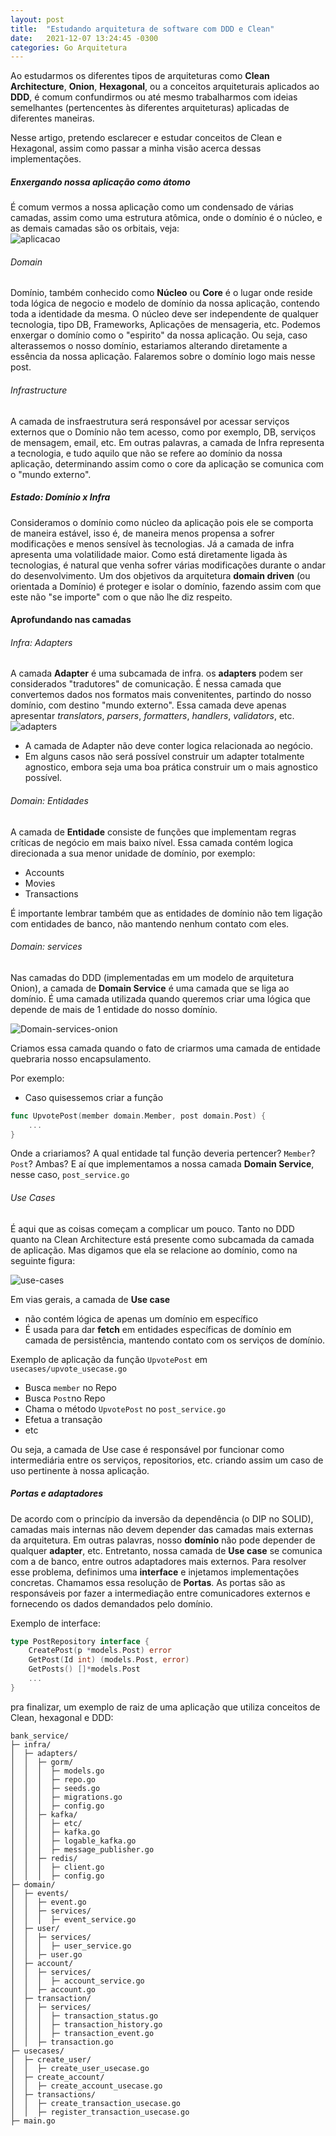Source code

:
 ```yaml
---
layout: post
title:  "Estudando arquitetura de software com DDD e Clean"
date:   2021-12-07 13:24:45 -0300
categories: Go Arquitetura
---
```


Ao estudarmos os diferentes tipos de arquiteturas como **Clean Architecture**, **Onion**, **Hexagonal**, ou a conceitos arquiteturais aplicados ao **DDD**, é comum confundirmos ou até mesmo trabalharmos com ideias semelhantes (pertencentes às diferentes arquiteturas) aplicadas de diferentes maneiras.

Nesse artigo, pretendo esclarecer e estudar conceitos de Clean e Hexagonal, assim como passar a minha visão acerca dessas implementações.
<br/>

##### Enxergando nossa aplicação como átomo 
É comum vermos a nossa aplicação como um condensado de várias camadas, assim como uma estrutura atômica, onde o domínio é o núcleo, e as demais camadas são os orbitais, veja: <br/>
![aplicacao](https://images.ctfassets.net/1es3ne0caaid/7cxBEVeTfy8syMeiuoOKK8/068001323f4dfecbf26036eff0b8424c/clean-architecture-ex-3.png)


###### Domain
Domínio, também conhecido como **Núcleo** ou **Core** é o lugar onde reside toda lógica de negocio e modelo de domínio da nossa aplicação, contendo toda a identidade da mesma. O núcleo deve ser independente de qualquer tecnologia, tipo DB, Frameworks, Aplicações de mensageria, etc. 
Podemos enxergar o domínio como o "espirito" da nossa aplicação. Ou seja, caso alterassemos o nosso domínio, estariamos alterando diretamente a essência da nossa aplicação. Falaremos sobre o domínio logo mais nesse post.


###### Infrastructure
A camada de insfraestrutura será responsável por acessar serviços externos que o Domínio não tem acesso, como por exemplo, DB, serviços de mensagem, email, etc. Em outras palavras, a camada de Infra representa a tecnologia, e tudo aquilo que não se refere ao domínio da nossa aplicação, determinando assim como o core da aplicação se comunica com o "mundo externo".
<br/>

##### Estado: Domínio x Infra
Consideramos o domínio como núcleo da aplicação pois ele se comporta de maneira estável, isso é, de maneira menos propensa a sofrer modificações e menos sensível às tecnologias. Já a camada de infra apresenta uma volatilidade maior. Como está diretamente ligada às tecnologias, é natural que venha sofrer várias modificações durante o andar do desenvolvimento. Um dos objetivos da arquitetura **domain driven** (ou orientada a Domínio) é proteger e isolar o domínio, fazendo assim com que este não "se importe" com o que não lhe diz respeito.
<br/>

#### Aprofundando nas camadas
###### Infra: Adapters
A camada **Adapter** é uma subcamada de infra. os **adapters** podem ser considerados "tradutores" de comunicação. É nessa camada que convertemos dados nos formatos mais convenitentes, partindo do nosso domínio, com destino "mundo externo". Essa camada deve apenas apresentar *translators*, *parsers*, *formatters*, *handlers*, *validators*, etc.
![adapters](https://miro.medium.com/max/913/1*vPsfoD9O8zxyptYwSHl2Ag.png)
- A camada de Adapter não deve conter logica relacionada ao negócio.
- Em alguns casos não será possível construir um adapter totalmente agnostico, embora seja uma boa prática construir um o mais agnostico possível.

###### Domain: Entidades
A camada de **Entidade** consiste de funções que implementam regras críticas de negócio em mais baixo nível. Essa camada contém logica direcionada a sua menor unidade de domínio, por exemplo: 
- Accounts
- Movies
- Transactions

É importante lembrar também que as entidades de domínio não tem ligação com entidades de banco, não mantendo nenhum contato com eles.

###### Domain: services
Nas camadas do DDD (implementadas em um modelo de arquitetura Onion), a camada de **Domain Service** é uma camada que se liga ao domínio. É uma camada utilizada quando queremos criar uma lógica que depende de mais de 1 entidade do nosso domínio.

![Domain-services-onion](https://miro.medium.com/max/913/0*Ahy_hXrFysq-_j00.png)

Criamos essa camada quando o fato de criarmos uma camada de entidade quebraria nosso encapsulamento. 

Por exemplo: 
- Caso quisessemos criar a função 
```go
func UpvotePost(member domain.Member, post domain.Post) {
    ...
}
```
Onde a criariamos? A qual entidade tal função deveria pertencer? `Member`? `Post`? Ambas?
E aí que implementamos a nossa camada **Domain Service**, nesse caso, `post_service.go`
<br/>

###### Use Cases
É aqui que as coisas começam a complicar um pouco. Tanto no DDD quanto na Clean Architecture está presente como subcamada da camada de aplicação. Mas digamos que ela se relacione ao domínio, como na seguinte figura:

![use-cases](https://miro.medium.com/max/913/1*hVrM4LymfJQVRC0vtG5Gvg.png)

Em vias gerais, a camada de **Use case**
- não contém lógica de apenas um domínio em específico
- É usada para dar **fetch** em entidades específicas de domínio em camada de persistência, mantendo contato com os serviços de domínio.

Exemplo de aplicação da função `UpvotePost` em `usecases/upvote_usecase.go`

- Busca `member` no Repo
- Busca `Post`no Repo
- Chama o método `UpvotePost` no `post_service.go`
- Efetua a transação
- etc

Ou seja, a camada de Use case é responsável por funcionar como intermediária entre os serviços, repositorios, etc. criando assim um caso de uso pertinente à nossa aplicação.
<br/>

##### Portas e adaptadores
De acordo com o princípio da inversão da dependência (o DIP no SOLID), camadas mais internas não devem depender das camadas mais externas da arquitetura.
Em outras palavras, nosso **domínio** não pode depender de qualquer **adapter**, etc. Entretanto, nossa camada de **Use case** se comunica com a de banco, entre outros adaptadores mais externos. 
Para resolver esse problema, definimos uma **interface** e injetamos implementações concretas. Chamamos essa resolução de **Portas**. As portas são as responsáveis por fazer a intermediação entre comunicadores externos e fornecendo os dados demandados pelo domínio.

Exemplo de interface:
```go
type PostRepository interface {
	CreatePost(p *models.Post) error
	GetPost(Id int) (models.Post, error)
	GetPosts() []*models.Post
	...
}
```

pra finalizar, um exemplo de raiz de uma aplicação que utiliza conceitos de Clean, hexagonal e DDD:

```
bank_service/
├─ infra/
│  ├─ adapters/
│  │  ├─ gorm/
│  │  │  ├─ models.go
│  │  │  ├─ repo.go
│  │  │  ├─ seeds.go
│  │  │  ├─ migrations.go
│  │  │  ├─ config.go
│  │  ├─ kafka/
│  │  │  ├─ etc/
│  │  │  ├─ kafka.go
│  │  │  ├─ logable_kafka.go
│  │  │  ├─ message_publisher.go
│  │  ├─ redis/
│  │  │  ├─ client.go
│  │  │  ├─ config.go
├─ domain/
│  ├─ events/
│  │  ├─ event.go
│  │  ├─ services/
│  │  │  ├─ event_service.go
│  ├─ user/
│  │  ├─ services/
│  │  │  ├─ user_service.go
│  │  ├─ user.go
│  ├─ account/
│  │  ├─ services/
│  │  │  ├─ account_service.go
│  │  ├─ account.go
│  ├─ transaction/
│  │  ├─ services/
│  │  │  ├─ transaction_status.go
│  │  │  ├─ transaction_history.go
│  │  │  ├─ transaction_event.go
│  │  ├─ transaction.go
├─ usecases/
│  ├─ create_user/
│  │  ├─ create_user_usecase.go
│  ├─ create_account/
│  │  ├─ create_account_usecase.go
│  ├─ transactions/
│  │  ├─ create_transaction_usecase.go
│  │  ├─ register_transaction_usecase.go
├─ main.go

```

= = = = =

» **Problem to work on**: The first line of the listing through the line with "Domínio, também conhecido": repeat exactly that span and nothing more, skipping pictures.

» **Your solution**:
Source code

:
 ```yaml
---
layout: post
title:  "Estudando arquitetura de software com DDD e Clean"
date:   2021-12-07 13:24:45 -0300
categories: Go Arquitetura
---
```


Ao estudarmos os diferentes tipos de arquiteturas como **Clean Architecture**, **Onion**, **Hexagonal**, ou a conceitos arquiteturais aplicados ao **DDD**, é comum confundirmos ou até mesmo trabalharmos com ideias semelhantes (pertencentes às diferentes arquiteturas) aplicadas de diferentes maneiras.

Nesse artigo, pretendo esclarecer e estudar conceitos de Clean e Hexagonal, assim como passar a minha visão acerca dessas implementações.
<br/>

##### Enxergando nossa aplicação como átomo 
É comum vermos a nossa aplicação como um condensado de várias camadas, assim como uma estrutura atômica, onde o domínio é o núcleo, e as demais camadas são os orbitais, veja: <br/>
![aplicacao](https://images.ctfassets.net/1es3ne0caaid/7cxBEVeTfy8syMeiuoOKK8/068001323f4dfecbf26036eff0b8424c/clean-architecture-ex-3.png)


###### Domain
Domínio, também conhecido como **Núcleo** ou **Core** é o lugar onde reside toda lógica de negocio e modelo de domínio da nossa aplicação, contendo toda a identidade da mesma. O núcleo deve ser independente de qualquer tecnologia, tipo DB, Frameworks, Aplicações de mensageria, etc. 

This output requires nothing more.